Supplied entries START
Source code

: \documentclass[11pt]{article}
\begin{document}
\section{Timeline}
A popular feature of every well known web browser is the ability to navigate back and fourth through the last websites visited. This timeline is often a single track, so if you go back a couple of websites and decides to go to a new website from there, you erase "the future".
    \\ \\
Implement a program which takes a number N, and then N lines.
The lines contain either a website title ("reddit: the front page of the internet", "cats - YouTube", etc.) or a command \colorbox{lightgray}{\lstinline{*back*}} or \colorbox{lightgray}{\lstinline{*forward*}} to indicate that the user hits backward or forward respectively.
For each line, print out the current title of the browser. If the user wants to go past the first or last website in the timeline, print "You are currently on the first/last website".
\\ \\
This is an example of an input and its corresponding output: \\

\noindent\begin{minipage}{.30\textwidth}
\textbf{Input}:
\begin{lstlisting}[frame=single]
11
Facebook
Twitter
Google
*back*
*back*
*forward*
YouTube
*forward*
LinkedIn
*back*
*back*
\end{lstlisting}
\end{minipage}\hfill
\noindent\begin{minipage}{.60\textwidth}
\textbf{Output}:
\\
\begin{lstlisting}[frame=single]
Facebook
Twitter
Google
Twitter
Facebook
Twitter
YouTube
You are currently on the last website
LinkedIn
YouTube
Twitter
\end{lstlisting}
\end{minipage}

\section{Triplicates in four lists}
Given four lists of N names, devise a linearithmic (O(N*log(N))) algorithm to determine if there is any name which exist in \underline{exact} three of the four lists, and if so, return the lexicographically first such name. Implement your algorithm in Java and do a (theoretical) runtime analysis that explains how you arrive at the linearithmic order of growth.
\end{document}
Supplied entries END
Supplied entries START
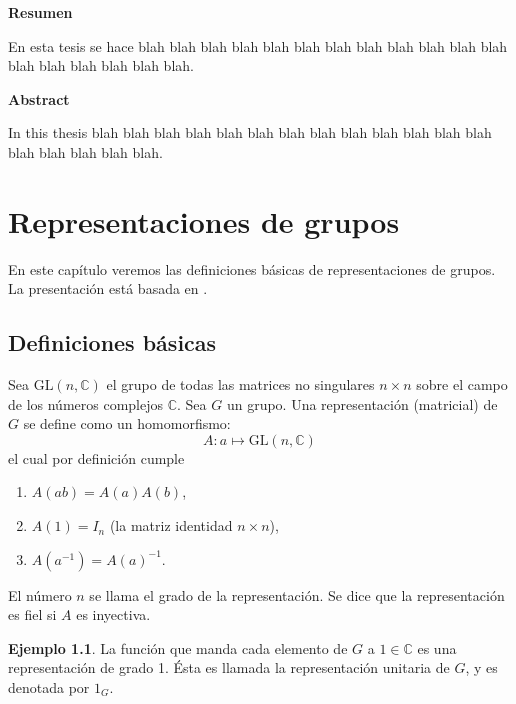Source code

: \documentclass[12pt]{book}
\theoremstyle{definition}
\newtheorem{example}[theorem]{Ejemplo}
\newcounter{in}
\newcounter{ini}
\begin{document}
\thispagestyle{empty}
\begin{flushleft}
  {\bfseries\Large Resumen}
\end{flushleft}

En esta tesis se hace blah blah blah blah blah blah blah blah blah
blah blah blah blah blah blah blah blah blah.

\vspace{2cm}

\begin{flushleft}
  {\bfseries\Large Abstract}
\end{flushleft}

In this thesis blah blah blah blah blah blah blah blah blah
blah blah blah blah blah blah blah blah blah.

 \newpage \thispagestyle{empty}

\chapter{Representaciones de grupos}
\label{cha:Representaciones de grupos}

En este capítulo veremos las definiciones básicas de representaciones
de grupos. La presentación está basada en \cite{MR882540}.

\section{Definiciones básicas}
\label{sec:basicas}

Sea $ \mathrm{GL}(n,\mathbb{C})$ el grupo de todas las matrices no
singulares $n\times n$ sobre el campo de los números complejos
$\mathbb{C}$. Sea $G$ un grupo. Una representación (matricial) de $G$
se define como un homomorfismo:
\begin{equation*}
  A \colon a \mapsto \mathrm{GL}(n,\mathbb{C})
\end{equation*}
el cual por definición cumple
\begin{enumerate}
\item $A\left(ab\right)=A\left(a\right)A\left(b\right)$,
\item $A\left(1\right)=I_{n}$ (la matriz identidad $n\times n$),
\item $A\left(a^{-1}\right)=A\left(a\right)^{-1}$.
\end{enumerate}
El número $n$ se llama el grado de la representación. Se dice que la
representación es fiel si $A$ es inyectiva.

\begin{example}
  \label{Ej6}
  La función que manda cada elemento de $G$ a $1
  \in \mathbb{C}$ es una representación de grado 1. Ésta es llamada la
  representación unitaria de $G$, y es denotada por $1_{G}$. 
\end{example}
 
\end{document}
Supplied entries END
Supplied entries START
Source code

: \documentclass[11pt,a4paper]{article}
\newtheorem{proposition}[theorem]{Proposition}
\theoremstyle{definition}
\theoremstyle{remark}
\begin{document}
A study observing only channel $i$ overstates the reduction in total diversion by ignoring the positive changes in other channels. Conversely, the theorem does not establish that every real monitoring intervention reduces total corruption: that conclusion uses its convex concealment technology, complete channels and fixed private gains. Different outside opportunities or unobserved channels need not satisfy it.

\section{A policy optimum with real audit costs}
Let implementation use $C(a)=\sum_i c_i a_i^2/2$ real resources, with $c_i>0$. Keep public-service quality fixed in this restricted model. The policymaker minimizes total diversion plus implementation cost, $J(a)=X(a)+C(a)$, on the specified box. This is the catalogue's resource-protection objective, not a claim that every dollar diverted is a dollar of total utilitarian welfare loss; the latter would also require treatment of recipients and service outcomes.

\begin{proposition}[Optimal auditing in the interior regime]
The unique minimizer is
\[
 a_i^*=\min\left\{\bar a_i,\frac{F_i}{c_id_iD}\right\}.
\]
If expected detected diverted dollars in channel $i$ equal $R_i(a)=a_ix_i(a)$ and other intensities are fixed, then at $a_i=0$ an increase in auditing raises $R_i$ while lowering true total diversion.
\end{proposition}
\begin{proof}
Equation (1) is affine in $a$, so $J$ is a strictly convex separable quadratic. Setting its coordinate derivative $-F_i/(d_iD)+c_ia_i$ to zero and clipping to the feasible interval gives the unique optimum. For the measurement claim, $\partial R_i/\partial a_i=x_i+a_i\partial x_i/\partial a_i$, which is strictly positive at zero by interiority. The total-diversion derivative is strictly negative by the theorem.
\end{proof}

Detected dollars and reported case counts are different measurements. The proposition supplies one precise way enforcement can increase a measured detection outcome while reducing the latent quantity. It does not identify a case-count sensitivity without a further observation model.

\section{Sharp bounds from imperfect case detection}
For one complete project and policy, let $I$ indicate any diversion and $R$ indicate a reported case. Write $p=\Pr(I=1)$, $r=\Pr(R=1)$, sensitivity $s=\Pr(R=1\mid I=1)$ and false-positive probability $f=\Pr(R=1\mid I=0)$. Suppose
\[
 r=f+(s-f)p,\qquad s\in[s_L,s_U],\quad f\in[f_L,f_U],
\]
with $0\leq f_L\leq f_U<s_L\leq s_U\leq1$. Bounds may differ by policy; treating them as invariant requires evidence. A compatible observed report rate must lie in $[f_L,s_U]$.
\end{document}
Supplied entries END
- What you are asked to do
Scan the records above for the string "proposition", and copy every line where it turns up.

- Solution to the exercise
\newtheorem{proposition}[theorem]{Proposition}
\begin{proposition}[Optimal auditing in the interior regime]
\end{proposition}
Detected dollars and reported case counts are different measurements. The proposition supplies one precise way enforcement can increase a measured detection outcome while reducing the latent quantity. It does not identify a case-count sensitivity without a further observation model.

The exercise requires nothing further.